WORK TO COMPLETE:
Copy, from the data below, each line that has the word "programming".

PROVIDED RECORDS:
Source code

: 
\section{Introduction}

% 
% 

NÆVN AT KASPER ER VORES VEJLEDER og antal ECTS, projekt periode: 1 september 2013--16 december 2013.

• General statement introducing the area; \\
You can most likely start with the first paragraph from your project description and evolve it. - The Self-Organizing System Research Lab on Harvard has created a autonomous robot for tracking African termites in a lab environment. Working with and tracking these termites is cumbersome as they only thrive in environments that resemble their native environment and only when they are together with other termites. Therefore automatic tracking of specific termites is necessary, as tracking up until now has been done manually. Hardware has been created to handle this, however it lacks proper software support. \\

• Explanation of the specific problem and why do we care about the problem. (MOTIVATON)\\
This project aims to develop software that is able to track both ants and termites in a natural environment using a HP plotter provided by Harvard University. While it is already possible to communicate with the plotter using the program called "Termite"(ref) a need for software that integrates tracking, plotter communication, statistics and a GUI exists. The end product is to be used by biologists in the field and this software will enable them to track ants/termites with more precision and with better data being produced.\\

---

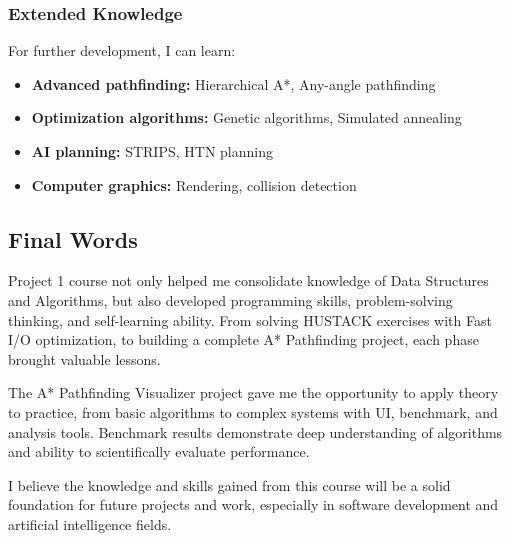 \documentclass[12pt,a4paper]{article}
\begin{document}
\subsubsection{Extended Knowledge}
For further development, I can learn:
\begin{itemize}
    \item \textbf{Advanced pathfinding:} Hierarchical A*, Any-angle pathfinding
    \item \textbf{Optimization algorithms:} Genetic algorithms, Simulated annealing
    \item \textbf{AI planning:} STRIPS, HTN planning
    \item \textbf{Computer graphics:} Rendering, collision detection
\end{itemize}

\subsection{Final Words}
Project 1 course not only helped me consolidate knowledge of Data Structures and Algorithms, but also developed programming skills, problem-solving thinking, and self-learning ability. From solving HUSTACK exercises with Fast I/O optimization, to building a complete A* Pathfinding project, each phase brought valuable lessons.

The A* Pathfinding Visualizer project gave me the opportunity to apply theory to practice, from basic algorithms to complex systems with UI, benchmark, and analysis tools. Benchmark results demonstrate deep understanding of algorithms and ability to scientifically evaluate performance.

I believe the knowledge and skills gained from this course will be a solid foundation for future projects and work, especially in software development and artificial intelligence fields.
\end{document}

...

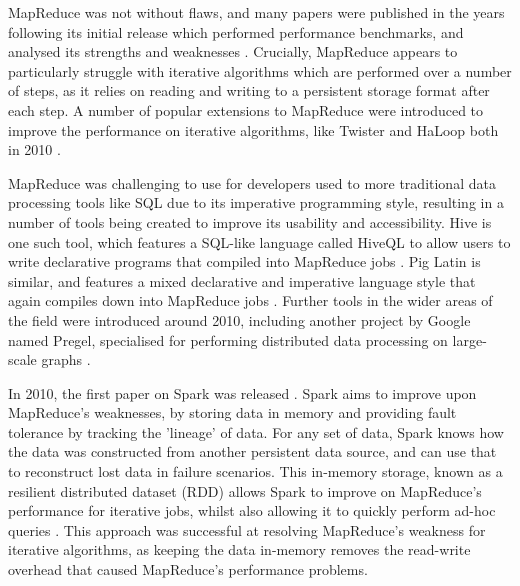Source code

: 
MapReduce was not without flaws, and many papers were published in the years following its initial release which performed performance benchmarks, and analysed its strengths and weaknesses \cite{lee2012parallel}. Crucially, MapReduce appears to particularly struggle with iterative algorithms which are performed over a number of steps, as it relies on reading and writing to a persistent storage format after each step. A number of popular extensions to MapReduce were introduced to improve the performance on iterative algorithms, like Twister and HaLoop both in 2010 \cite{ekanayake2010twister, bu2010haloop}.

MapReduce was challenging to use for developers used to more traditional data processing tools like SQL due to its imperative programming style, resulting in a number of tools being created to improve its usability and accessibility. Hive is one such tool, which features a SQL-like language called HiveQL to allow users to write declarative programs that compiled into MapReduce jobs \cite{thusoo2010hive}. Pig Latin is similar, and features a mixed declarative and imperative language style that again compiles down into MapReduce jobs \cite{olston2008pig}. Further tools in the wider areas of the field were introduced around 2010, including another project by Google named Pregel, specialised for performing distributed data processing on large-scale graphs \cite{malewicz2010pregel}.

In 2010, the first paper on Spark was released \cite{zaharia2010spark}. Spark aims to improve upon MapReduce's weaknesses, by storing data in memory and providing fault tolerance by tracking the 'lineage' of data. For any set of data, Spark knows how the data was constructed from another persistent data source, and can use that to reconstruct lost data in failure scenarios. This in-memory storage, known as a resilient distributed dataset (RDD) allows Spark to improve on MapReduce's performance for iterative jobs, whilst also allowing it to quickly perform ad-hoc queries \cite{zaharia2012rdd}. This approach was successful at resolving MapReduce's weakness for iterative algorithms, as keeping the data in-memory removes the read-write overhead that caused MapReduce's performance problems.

ANSWER SECTION:
Project 1 course not only helped me consolidate knowledge of Data Structures and Algorithms, but also developed programming skills, problem-solving thinking, and self-learning ability. From solving HUSTACK exercises with Fast I/O optimization, to building a complete A* Pathfinding project, each phase brought valuable lessons.
MapReduce was challenging to use for developers used to more traditional data processing tools like SQL due to its imperative programming style, resulting in a number of tools being created to improve its usability and accessibility. Hive is one such tool, which features a SQL-like language called HiveQL to allow users to write declarative programs that compiled into MapReduce jobs \cite{thusoo2010hive}. Pig Latin is similar, and features a mixed declarative and imperative language style that again compiles down into MapReduce jobs \cite{olston2008pig}. Further tools in the wider areas of the field were introduced around 2010, including another project by Google named Pregel, specialised for performing distributed data processing on large-scale graphs \cite{malewicz2010pregel}.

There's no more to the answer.